Floating point is fundamentally a trade off between enumerable numbers (precision) and range between minimum/maximum numbers, it exists because fast operations on numbers are not possible with arbitrary precision constructs (you can easily have CPU/GPU operations where floating point numbers fit in registers, arbitrary precision by its very nature is arbitrarily large).

With many operations this trade off makes sense, however its critical to understand the limitations of the model.

> Makes me wonder why we haven't switched to a better floating point model in the last decades. It will probably be slower but a lot of problems could be avoided.

Pretty much all languages have some sort of decimal number. Few or none have made it the default because they're ignominiously slower than binary floating-point. To the extent that even languages which have made arbitrary precision integers their default firmly keep to binary floating-point.

> Few or none have made it the default because they're ignominiously slower than binary floating-point.

You can strike the "none". Perl 6 uses rationals (Rat) by default, someone once told me Haskell does the same, and Groovy uses BigDecimal.

Many languages have types for infinite-precision rational numbers, for example Rational in Haskell.

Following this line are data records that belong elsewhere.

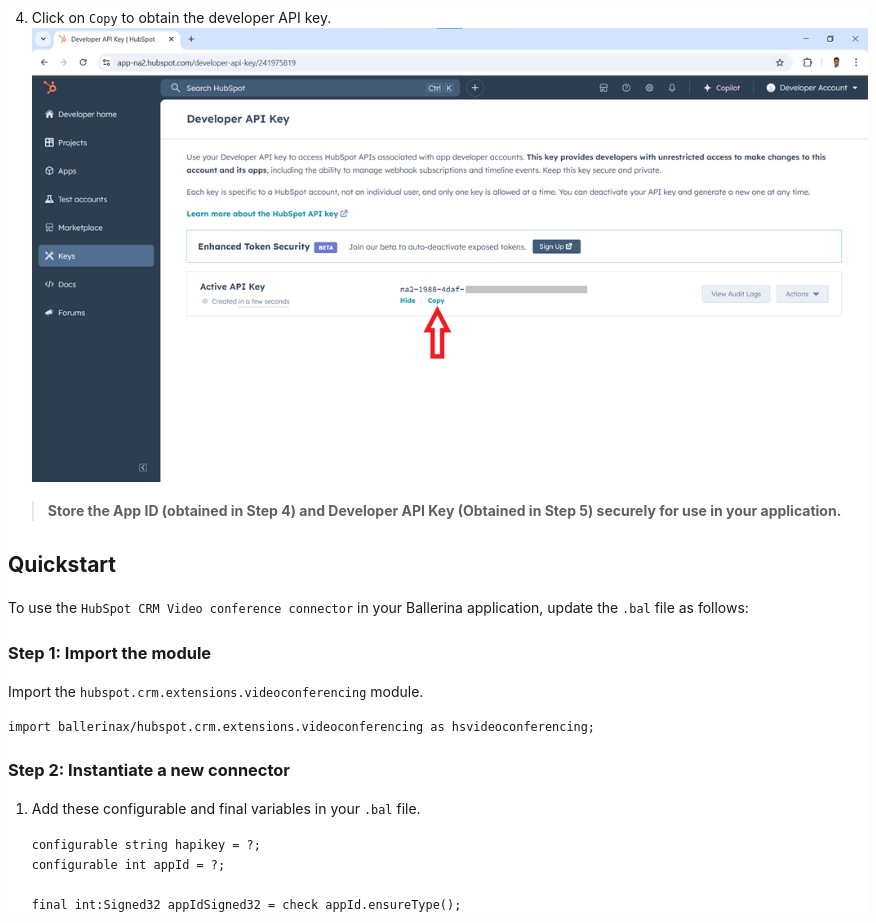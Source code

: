 4. Click on `Copy` to obtain the developer API key.
  ![Copy the key](https://raw.githubusercontent.com/ballerina-platform/module-ballerinax-hubspot.crm.extensions.videoconferencing/main/docs/resources/copy-dev-key.png)

>**Store the App ID (obtained in Step 4) and Developer API Key (Obtained in Step 5) securely for use in your application.**

## Quickstart

To use the `HubSpot CRM Video conference connector` in your Ballerina application, update the `.bal` file as follows:

### Step 1: Import the module

Import the `hubspot.crm.extensions.videoconferencing` module.

```ballerina
import ballerinax/hubspot.crm.extensions.videoconferencing as hsvideoconferencing;
```

### Step 2: Instantiate a new connector

1. Add these configurable and final variables in your `.bal` file.

   ```ballerina
   configurable string hapikey = ?;
   configurable int appId = ?;

   final int:Signed32 appIdSigned32 = check appId.ensureType();
   ```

Wait, an entire office (presumably full of programmers) didn’t understand floating point representation? What office was this? Isn’t this topic covered first in every programming book or course where floating point math is covered?

This was in the 90s. We were all self taught and I had never met anyone who had formal CS education.

> Makes me wonder why we haven't switched to a better floating point model in the last decades.

The opposite.

Decimal floating points have been available in COBOL from the 1960s, but seem to have fallen out of favor in recent days. This might be a reason why bankers / financial data remains on ancient COBOL systems.

Fun fact: PowerPC systems still support decimal-floats natively (even the most recent POWER9). I presume IBM is selling many systems that natively need that decimal-float functionality.

Decimal floats are a lot older than COBOL. Many early relay computers (to the extent there were many such machines) used floating-point numbers with bi-quinary digits in the mantissa. https://en.wikipedia.org/wiki/Bi-quinary_coded_decimal

Being a lot slower is a worse problem than being off by an error of 2^60. And if it isn't, then you simply choose a different numeric type.

In JavaScript, you could use a library like decimal.js. For simple situations, could you not just convert the final result to a precision of 15 or less?

  > 0.1 + 0.2;
  < 0.30000000000000004

  > (0.1 + 0.2).toPrecision(15);
  < "0.300000000000000"
From Wikipedia: "If a decimal string with at most 15 significant digits is converted to IEEE 754 double-precision representation, and then converted back to a decimal string with the same number of digits, the final result should match the original string." --- https://en.wikipedia.org/wiki/Double-precision_floating-poin...

That is why I only used base 2310 for my floating point numbers :-). FWIW there are some really interesting decimal format floating point libraries out there (see http://speleotrove.com/decimal/ and https://github.com/MARTIMM/Decimal) and the early computers had decimal as a native type (https://en.wikipedia.org/wiki/Decimal_computer#Early_compute...)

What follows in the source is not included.